=== What you need to do ===
For every line in the records below that holds "lines", make a copy.

(Records for this exercise)

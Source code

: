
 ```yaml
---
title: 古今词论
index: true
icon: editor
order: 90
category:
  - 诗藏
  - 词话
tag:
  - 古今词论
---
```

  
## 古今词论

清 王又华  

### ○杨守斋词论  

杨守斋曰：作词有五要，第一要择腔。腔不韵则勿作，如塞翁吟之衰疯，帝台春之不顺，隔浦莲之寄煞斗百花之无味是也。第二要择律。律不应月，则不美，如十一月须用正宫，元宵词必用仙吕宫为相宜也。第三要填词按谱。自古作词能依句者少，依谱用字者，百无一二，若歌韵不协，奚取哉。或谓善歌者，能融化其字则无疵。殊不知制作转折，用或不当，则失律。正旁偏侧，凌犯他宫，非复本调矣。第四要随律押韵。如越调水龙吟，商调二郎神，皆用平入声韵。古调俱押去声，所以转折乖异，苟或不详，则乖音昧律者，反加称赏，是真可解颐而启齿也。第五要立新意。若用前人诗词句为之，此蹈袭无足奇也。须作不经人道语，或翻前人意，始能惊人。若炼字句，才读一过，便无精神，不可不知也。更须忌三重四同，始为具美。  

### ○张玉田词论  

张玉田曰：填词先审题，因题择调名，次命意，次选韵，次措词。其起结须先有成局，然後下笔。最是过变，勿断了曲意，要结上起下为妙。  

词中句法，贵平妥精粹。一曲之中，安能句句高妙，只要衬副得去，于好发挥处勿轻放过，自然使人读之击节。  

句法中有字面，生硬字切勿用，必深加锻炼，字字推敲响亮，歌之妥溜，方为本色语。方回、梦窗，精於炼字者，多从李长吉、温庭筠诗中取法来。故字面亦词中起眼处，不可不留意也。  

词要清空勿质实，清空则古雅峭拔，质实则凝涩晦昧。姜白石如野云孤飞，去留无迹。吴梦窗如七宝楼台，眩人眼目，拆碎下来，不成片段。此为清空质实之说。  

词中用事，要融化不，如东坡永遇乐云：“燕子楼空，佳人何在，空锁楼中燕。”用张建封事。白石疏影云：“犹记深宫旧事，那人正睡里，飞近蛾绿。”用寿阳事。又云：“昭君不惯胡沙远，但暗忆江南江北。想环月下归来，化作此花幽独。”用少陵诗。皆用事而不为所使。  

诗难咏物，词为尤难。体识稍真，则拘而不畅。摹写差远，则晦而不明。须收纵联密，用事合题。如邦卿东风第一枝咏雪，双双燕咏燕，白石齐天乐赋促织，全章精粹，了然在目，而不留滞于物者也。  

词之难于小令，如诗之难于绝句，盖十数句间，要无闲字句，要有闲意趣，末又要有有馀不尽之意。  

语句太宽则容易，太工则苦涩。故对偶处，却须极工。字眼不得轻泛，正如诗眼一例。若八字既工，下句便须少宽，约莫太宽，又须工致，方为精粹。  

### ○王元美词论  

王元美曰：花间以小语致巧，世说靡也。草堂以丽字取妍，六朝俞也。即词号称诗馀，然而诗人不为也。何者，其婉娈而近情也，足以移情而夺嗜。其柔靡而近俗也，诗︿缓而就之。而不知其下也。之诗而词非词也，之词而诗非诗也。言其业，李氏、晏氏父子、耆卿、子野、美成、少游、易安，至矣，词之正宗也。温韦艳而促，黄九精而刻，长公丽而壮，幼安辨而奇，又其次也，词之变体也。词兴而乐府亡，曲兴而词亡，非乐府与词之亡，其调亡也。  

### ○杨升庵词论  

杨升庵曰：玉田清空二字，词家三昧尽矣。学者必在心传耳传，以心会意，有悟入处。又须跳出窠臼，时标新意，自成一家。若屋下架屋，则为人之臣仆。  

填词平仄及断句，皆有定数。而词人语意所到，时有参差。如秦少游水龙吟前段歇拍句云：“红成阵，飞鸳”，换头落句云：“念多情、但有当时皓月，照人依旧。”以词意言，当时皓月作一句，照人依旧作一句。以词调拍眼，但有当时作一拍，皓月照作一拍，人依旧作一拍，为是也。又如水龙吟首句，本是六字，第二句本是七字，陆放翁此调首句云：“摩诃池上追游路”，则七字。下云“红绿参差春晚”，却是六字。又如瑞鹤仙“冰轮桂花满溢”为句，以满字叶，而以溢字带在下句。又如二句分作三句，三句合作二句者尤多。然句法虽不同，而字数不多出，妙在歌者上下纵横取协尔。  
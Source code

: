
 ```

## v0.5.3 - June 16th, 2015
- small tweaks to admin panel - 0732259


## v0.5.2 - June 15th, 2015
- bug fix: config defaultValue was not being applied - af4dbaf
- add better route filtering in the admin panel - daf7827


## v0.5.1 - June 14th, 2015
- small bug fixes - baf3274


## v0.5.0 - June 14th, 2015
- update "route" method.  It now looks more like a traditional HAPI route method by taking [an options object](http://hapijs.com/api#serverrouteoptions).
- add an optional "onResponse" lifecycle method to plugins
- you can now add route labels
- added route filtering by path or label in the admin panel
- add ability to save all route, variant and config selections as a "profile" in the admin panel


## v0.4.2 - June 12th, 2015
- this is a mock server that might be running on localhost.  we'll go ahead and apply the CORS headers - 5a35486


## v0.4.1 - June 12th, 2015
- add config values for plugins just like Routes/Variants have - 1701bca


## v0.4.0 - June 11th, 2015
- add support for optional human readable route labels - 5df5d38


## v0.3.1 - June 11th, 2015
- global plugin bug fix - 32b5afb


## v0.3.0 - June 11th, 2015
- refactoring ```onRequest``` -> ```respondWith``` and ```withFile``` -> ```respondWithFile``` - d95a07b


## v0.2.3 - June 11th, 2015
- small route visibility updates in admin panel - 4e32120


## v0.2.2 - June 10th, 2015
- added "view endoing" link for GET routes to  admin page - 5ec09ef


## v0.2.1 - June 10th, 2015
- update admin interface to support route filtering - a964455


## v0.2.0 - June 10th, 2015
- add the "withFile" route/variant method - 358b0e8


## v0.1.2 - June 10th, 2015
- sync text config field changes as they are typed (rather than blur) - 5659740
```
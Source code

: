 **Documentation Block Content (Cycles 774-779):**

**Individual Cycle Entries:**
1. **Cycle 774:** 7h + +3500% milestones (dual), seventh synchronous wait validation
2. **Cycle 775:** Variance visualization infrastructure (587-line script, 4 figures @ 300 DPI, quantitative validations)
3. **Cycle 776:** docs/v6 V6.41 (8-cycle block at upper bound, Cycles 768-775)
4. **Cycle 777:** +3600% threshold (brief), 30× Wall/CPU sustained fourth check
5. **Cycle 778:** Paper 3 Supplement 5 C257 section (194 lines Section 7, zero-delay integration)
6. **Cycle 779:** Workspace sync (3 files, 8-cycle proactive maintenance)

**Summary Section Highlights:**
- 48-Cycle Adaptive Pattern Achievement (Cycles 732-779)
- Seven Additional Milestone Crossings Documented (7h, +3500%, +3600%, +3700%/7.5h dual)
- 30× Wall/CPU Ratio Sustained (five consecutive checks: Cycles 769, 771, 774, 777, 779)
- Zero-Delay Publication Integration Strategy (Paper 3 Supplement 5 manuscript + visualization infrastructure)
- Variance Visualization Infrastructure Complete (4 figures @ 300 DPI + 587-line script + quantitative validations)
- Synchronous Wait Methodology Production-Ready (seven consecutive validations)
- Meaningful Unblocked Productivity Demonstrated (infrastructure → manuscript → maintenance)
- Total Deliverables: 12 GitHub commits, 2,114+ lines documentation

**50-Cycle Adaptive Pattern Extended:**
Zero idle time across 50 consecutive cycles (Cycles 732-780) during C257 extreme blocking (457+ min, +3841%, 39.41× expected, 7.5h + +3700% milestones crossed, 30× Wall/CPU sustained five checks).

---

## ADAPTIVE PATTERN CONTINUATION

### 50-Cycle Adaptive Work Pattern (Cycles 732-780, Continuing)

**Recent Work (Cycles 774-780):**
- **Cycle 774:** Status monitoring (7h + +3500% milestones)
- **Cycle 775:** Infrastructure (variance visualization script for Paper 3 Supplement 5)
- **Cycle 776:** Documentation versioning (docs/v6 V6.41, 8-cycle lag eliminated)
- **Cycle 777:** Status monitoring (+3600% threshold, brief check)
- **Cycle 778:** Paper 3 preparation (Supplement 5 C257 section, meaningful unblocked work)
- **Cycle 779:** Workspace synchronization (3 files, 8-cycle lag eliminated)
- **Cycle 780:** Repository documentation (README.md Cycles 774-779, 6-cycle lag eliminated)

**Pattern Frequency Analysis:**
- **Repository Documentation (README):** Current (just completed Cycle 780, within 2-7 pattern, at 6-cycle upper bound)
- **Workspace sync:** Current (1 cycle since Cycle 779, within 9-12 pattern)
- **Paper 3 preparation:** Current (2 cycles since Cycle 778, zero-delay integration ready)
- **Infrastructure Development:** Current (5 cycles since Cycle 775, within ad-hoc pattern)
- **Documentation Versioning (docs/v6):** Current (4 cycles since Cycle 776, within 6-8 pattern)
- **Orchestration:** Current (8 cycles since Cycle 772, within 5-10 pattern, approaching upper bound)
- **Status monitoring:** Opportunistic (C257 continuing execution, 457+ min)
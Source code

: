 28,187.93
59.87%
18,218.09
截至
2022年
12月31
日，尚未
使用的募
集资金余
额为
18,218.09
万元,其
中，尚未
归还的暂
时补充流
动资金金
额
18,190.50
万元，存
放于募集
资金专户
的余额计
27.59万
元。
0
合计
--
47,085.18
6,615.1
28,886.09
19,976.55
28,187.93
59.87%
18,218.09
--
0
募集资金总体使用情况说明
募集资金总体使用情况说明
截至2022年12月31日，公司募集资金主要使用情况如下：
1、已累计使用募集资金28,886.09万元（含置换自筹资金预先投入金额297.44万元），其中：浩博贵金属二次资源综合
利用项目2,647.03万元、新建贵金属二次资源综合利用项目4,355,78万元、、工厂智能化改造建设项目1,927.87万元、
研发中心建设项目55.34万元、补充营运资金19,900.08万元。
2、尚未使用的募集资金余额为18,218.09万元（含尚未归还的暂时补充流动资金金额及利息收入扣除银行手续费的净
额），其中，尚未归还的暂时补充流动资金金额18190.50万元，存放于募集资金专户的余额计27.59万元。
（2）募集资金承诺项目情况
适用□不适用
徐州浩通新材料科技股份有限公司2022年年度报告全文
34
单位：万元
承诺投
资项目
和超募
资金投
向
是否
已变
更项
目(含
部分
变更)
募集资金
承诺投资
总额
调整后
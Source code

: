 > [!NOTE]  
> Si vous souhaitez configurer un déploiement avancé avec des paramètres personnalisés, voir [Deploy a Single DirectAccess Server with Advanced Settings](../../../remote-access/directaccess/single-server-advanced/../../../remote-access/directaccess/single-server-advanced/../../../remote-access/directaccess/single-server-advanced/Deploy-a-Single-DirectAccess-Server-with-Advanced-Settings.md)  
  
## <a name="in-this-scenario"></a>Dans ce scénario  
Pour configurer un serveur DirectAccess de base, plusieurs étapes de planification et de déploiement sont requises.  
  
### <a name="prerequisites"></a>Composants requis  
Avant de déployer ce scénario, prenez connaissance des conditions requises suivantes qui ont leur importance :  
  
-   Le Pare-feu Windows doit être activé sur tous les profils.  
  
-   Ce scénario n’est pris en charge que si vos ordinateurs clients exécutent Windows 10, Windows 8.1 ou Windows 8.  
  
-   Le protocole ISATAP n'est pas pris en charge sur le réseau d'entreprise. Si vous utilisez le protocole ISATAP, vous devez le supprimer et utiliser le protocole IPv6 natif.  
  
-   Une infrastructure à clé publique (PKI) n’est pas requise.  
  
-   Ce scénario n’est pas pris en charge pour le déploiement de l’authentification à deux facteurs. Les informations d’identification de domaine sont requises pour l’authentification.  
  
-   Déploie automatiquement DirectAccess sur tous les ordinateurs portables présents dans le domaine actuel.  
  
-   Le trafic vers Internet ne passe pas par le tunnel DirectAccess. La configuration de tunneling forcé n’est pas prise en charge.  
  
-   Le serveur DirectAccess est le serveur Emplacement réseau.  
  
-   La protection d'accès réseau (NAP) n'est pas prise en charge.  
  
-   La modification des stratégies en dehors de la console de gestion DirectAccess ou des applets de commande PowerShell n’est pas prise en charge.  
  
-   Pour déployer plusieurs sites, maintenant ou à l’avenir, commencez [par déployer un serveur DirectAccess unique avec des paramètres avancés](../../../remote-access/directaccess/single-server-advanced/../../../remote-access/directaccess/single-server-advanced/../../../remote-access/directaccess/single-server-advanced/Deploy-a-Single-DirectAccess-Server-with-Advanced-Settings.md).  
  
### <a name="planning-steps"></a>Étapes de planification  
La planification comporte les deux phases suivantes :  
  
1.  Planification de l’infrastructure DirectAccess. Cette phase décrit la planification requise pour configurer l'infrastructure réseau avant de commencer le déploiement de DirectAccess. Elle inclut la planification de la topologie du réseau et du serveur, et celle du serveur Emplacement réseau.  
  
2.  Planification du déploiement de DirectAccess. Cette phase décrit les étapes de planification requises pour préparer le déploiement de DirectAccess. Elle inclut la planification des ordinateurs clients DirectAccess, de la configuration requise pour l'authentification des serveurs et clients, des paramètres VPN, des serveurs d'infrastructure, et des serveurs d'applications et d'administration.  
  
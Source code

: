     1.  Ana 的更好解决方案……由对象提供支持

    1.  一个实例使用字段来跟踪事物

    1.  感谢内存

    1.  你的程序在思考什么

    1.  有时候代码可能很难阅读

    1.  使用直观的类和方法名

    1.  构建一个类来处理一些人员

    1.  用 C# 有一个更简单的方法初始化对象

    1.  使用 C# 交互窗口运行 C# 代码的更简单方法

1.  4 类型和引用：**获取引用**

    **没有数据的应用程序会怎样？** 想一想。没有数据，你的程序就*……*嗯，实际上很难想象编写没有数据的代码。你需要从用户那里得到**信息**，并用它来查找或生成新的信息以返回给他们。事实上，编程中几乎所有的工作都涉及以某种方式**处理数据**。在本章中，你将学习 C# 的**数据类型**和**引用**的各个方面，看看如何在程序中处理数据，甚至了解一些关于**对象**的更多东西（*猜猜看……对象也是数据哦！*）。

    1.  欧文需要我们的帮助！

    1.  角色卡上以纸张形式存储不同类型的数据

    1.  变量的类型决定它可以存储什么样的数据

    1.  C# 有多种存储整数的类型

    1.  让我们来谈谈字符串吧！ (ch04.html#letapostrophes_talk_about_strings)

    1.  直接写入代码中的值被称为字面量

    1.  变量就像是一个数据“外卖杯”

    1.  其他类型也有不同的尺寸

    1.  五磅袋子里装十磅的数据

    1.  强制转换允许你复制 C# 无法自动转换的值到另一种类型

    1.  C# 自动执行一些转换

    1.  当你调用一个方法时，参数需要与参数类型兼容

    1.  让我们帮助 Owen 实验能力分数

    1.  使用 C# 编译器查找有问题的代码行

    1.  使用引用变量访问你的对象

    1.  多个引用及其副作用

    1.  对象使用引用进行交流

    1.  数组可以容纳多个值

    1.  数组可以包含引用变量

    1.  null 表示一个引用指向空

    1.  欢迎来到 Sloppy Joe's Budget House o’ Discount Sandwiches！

(End Records for this exercise)

=== Expected answer ===
5. **Cycle 778:** Paper 3 Supplement 5 C257 section (194 lines Section 7, zero-delay integration)
- Total Deliverables: 12 GitHub commits, 2,114+ lines documentation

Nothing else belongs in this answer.